What international media have largely ignored are statements, made in an interview with the Russian New Times, in which the tone of Khodorkovski's language turned ugly. He vividly denounced separatism by some political movements in Southern Russia, saying the territorial integrity of Russia was inviolable. "This is our land," he said, "because we conquered it." A war of independence by separatists would cost "millions of lives." Khodorkovski went onto declare himself to be a "nationalist."
Nationalism, in the Russian context, has connotations of Slavophil state absolutism and disregard for minorities. Khodorkovsky's statements suggested he has no interest in dialogue with the peoples of the region or giving any credence to their concerns, while threatening another bloody war. The statements do not suggest a new, civic Russian nationalism, but rather a traditional ethnic nationalism. They implied that Khodorkovski was playing the same deadly political card as Putin, in order to build bridges to powerful forces in Russian society who might embrace his liberalism if combined with a hard line.
Khodorkovski is not in power, nor has he promised to solve disputes that have plagued Russia for centuries, but he nevertheless bears the responsibility that goes along with being revered by so many. While going mainly unnoticed abroad, the comments shocked especially human rights activists who have sought individual rights and peace in Chechnya, Dagestan, and Ingushetia--activists who, generally speaking, do not take political positions about territorial issues but insist on respect for human rights in resolving them. They deeply and unequivocally oppose terrorism, but just as deeply reject the Russian government's historical abuse of the Chechen people and the scorched earth policy that left hundreds of thousands of civilians dead after the two Chechen wars. They detest Putin's exploitation of the conflict, which is often cited as having paved the way for his political ascent.

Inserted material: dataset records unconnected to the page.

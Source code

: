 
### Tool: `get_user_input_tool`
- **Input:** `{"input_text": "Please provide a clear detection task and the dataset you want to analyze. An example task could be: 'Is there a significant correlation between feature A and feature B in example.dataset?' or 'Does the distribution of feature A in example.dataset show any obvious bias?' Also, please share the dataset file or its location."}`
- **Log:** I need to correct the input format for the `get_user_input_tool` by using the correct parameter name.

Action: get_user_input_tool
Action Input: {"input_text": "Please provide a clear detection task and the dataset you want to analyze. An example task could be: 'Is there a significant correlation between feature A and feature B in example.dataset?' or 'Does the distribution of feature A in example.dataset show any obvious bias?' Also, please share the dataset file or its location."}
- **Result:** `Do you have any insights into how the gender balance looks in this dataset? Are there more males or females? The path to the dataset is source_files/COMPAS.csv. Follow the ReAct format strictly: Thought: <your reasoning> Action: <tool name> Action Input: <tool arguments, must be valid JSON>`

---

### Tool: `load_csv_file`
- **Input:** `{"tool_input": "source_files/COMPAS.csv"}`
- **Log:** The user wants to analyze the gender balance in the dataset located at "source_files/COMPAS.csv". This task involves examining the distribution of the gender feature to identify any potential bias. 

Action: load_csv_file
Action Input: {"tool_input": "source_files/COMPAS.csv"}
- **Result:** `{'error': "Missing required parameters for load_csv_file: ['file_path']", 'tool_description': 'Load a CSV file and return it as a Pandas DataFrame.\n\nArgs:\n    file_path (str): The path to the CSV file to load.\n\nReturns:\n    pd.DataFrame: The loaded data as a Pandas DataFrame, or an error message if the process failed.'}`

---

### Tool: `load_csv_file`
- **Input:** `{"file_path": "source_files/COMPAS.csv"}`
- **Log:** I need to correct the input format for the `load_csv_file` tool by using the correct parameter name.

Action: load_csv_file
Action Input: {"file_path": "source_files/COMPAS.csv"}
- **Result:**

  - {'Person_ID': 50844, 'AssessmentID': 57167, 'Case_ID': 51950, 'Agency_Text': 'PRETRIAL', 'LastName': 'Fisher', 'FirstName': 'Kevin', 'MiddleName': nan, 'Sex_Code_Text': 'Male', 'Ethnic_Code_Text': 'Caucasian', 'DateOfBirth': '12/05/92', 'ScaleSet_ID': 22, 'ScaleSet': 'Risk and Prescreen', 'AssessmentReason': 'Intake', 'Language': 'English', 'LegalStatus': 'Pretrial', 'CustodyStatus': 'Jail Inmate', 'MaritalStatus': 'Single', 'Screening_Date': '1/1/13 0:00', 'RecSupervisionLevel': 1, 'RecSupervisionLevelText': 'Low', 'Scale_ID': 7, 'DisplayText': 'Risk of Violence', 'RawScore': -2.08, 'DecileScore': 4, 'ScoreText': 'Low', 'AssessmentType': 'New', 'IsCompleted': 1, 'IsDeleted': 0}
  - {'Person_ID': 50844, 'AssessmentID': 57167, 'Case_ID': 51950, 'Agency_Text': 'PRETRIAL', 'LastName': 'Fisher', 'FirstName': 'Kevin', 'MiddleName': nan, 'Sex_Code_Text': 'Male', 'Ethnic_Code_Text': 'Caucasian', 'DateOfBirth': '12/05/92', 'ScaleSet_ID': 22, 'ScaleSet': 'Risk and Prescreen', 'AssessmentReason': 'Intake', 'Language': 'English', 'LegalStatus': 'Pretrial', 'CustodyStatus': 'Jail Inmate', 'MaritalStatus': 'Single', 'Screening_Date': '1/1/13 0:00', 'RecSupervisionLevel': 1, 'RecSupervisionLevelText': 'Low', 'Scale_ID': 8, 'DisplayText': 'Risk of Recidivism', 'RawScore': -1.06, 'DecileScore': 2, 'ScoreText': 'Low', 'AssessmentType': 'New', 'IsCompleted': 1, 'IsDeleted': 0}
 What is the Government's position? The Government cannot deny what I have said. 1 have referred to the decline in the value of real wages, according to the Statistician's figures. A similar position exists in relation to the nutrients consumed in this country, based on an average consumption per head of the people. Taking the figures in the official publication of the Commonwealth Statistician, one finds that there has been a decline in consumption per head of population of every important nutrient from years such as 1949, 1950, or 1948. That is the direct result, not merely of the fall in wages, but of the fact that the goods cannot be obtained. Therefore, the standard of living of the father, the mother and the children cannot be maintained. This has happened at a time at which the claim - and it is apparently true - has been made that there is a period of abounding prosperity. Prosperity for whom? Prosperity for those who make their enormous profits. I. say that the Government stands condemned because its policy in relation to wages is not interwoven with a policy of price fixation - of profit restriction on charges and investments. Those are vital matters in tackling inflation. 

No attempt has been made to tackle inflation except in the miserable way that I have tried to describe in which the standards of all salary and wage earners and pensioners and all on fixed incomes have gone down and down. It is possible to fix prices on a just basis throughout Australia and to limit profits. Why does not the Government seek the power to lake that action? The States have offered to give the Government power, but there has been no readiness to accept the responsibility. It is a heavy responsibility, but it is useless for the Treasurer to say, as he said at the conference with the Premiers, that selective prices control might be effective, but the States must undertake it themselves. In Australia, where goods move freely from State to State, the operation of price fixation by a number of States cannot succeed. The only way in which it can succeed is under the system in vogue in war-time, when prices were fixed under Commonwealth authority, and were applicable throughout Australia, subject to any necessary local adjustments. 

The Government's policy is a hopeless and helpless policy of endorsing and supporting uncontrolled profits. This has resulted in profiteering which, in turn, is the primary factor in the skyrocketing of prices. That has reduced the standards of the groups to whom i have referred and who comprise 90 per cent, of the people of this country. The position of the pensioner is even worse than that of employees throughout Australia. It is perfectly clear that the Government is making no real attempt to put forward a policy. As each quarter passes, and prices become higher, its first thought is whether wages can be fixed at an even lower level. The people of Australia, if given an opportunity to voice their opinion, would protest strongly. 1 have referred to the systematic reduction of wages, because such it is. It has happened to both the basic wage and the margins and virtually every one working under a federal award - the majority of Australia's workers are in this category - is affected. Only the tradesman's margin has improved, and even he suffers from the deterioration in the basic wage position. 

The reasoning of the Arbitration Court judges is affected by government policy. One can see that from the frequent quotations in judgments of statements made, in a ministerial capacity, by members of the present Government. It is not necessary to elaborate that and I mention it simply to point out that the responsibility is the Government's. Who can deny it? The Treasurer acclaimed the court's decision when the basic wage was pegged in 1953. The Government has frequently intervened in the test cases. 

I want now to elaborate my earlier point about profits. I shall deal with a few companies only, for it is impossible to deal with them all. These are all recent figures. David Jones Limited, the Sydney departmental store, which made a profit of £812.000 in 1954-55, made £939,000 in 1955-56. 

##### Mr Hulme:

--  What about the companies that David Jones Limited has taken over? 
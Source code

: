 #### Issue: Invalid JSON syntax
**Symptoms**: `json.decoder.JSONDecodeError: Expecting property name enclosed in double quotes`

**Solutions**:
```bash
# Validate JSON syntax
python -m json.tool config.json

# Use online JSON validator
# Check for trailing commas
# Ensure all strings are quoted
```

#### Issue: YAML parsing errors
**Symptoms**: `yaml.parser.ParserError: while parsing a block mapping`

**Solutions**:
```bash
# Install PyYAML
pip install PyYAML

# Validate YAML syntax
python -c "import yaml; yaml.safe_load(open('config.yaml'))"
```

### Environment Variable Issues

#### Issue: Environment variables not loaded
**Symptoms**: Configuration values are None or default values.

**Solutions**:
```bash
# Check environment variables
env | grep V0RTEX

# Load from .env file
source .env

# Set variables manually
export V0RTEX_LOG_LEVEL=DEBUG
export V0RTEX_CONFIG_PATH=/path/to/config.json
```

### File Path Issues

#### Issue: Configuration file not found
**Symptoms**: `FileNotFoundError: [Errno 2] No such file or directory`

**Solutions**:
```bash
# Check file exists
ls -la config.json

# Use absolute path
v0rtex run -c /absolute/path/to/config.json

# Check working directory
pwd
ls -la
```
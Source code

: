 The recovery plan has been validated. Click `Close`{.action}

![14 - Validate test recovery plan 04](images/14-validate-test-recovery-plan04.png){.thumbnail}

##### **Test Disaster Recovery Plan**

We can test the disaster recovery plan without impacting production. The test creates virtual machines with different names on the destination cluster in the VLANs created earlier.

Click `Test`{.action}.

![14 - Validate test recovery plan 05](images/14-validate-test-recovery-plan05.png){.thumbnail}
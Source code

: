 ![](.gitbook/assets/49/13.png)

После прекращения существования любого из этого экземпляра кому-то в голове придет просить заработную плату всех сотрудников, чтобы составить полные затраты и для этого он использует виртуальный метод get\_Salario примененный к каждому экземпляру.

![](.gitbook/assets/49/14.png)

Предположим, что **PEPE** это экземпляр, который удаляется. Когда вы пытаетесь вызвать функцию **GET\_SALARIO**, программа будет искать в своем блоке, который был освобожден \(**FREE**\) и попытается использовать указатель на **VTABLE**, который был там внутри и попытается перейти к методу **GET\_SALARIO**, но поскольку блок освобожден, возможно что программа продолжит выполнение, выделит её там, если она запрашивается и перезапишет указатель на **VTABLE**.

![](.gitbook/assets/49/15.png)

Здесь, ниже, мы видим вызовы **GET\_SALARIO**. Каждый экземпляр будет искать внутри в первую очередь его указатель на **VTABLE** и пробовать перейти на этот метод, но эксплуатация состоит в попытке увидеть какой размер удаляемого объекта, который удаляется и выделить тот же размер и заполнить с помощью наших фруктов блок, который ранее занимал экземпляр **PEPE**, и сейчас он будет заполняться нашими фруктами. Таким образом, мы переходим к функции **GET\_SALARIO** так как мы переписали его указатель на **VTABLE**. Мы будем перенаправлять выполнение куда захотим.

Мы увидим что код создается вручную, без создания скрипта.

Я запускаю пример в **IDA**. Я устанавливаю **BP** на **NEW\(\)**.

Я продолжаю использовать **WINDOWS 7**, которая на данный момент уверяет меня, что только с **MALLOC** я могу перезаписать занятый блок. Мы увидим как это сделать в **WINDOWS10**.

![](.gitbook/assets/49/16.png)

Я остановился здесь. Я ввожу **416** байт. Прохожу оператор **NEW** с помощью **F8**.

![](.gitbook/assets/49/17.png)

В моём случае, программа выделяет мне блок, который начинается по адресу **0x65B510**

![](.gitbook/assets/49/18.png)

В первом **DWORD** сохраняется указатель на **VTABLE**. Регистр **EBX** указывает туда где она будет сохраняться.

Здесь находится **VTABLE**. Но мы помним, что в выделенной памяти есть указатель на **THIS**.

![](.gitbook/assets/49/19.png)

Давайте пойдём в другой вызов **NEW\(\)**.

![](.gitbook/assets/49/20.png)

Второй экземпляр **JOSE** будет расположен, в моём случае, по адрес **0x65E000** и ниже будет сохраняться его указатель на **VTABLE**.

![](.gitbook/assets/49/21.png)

Some in the Russian human rights community view the conflict in Chechnya as being resolved. The highly respected expert on immigration, Svetlana Gannuskina, for example, reacting to Khodorkovski's statements, opined that Russians and the peoples of the North Caucasus have moved beyond the wars of conquest that brought those regions under Russian dominion; that conquered and conquerors see themselves as one people with a common future. The recent spate of bombings, which had killed scores of innocent civilians, suggest otherwise. Such wanton acts serve those who want to create fear--both violent separatists, and those seeking a pretext for police-state methods.
Terrorism is an intractable problem for any government: How should authorities respond in ways that do not inspire others to illegally take up arms? President Putin has vowed the "total annihilation" of terrorists. Some of those terrorists, no doubt, are too steeped in hatred and revanchism ever to change. But neither Putin, nor, evidently, Mikhail Khodorkovski, has found an approach that will inspire confidence and trust among citizens whose families have suffered for generations from Russian power. President Putin has declared Chechnya "cleansed of terrorists." Yet thousands of Chechens seek political asylum in Germany and elsewhere to escape from the puppet regime of Ramzan Kadyrov, where state terrorism reigns with impunity. Russian leaders need to reach out to alienated citizens, denouncing discrimination and undermining the appeal of terrorism with a politics of equality, respect and reconciliation. They need to understand that Russia is a pluralistic state, one in which Russian chauvinism threatens stability.
Aaron Rhodes is a founder of the Freedom Rights Project. He was Executive Director of the International Helsinki Federation for Human Rights between 1993-2007.